*WORK TO BE COMPLETED*. Below are the records; copy each line in them that holds the word "times".

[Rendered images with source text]

··········

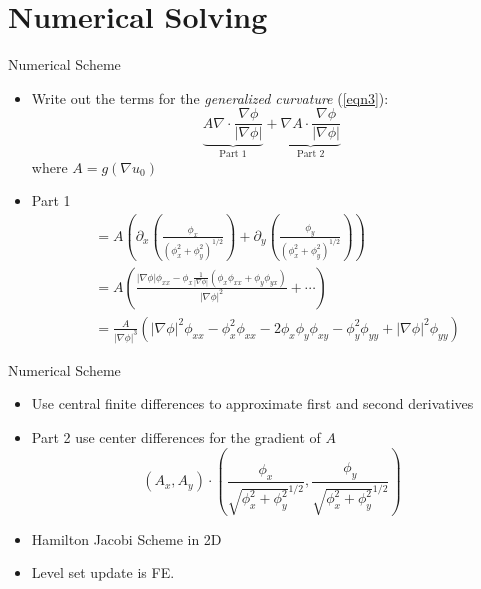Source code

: \documentclass[xcolor=dvipsnames]{beamer}
\begin{document}
\section{Numerical Solving}
\begin{frame}{Numerical Scheme}
\begin{itemize}
    \item Write out the terms for the \textit{generalized curvature} (\ref{eqn3}):
\[
\underbrace{A\nabla\cdot\frac{\nabla\phi}{|\nabla\phi|}}_{\textrm{Part 1}}+\underbrace{\nabla A\cdot\frac{\nabla\phi}{|\nabla\phi|}}_{\textrm{Part 2}}
\]
where $A = g(\nabla u_0)$
\item Part 1 
\begin{align*}
    &=A\left(\partial_x\left(\frac{\phi_x}{(\phi_x^2+\phi_y^2)^{1/2}}\right)+\partial_y\left(\frac{\phi_y}{(\phi_x^2+\phi_y^2)^{1/2}}\right)\right)\\
    &=A\left(\frac{|\nabla\phi|\phi_{xx}-\phi_x\frac{1}{|\nabla\phi|}(\phi_x\phi_{xx}+\phi_y\phi_{yx})}{|\nabla\phi|^2}+\cdots\right)\\
    &=\frac{A}{|\nabla\phi|^3}\left(|\nabla\phi|^2\phi_{xx}-\phi_x^2\phi_{xx}-2\phi_x\phi_y\phi_{xy}-\phi_y^2\phi_{yy}+|\nabla\phi|^2\phi_{yy}\right)
\end{align*}
\end{itemize}
\end{frame}
\begin{frame}{Numerical Scheme}
\begin{itemize}
    \item Use central finite differences to approximate first and second derivatives
    \item Part 2 use center differences for the gradient of $A$
    \[
    (A_x,A_y)\cdot\left(\frac{\phi_x}{\sqrt{\phi_x^2+\phi_y^2}^{1/2}},\frac{\phi_y}{\sqrt{\phi_x^2+\phi_y^2}^{1/2}}\right)
    \]
    \item Hamilton Jacobi Scheme in 2D
    \item Level set update is FE.
\end{itemize}
\end{frame}
\end{document}

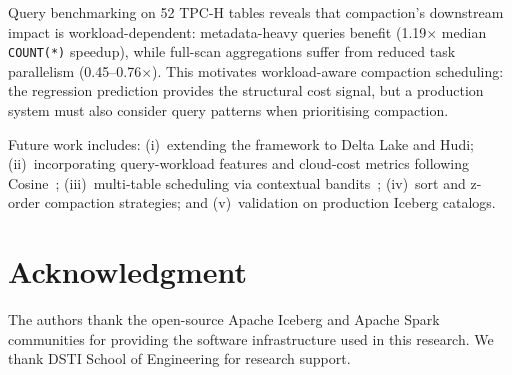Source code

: \documentclass[conference, 10pt]{IEEEtran}
\begin{document}
Query benchmarking on 52 TPC-H tables reveals that compaction's downstream
impact is workload-dependent: metadata-heavy queries benefit (1.19$\times$
median \texttt{COUNT(*)} speedup), while full-scan aggregations suffer from
reduced task parallelism (0.45--0.76$\times$). This motivates
workload-aware compaction scheduling: the regression prediction
provides the structural cost signal, but a production system must also
consider query patterns when prioritising compaction.

Future work
includes: (i)~extending the framework to Delta Lake and Hudi;
(ii)~incorporating query-workload features and cloud-cost metrics
following Cosine~\cite{chatterjee2022cosine}; (iii)~multi-table scheduling
via contextual bandits~\cite{marcus2021bao};
(iv)~sort and z-order compaction strategies;
and (v)~validation on production Iceberg catalogs.

\section*{Acknowledgment}
The authors thank the open-source Apache Iceberg and Apache Spark
communities for providing the software infrastructure used in this
research. We thank DSTI School of Engineering for research support.



\end{document}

··········

*OUTPUT*.
impact is workload-dependent: metadata-heavy queries benefit (1.19$\times$
reduced task parallelism (0.45--0.76$\times$). This motivates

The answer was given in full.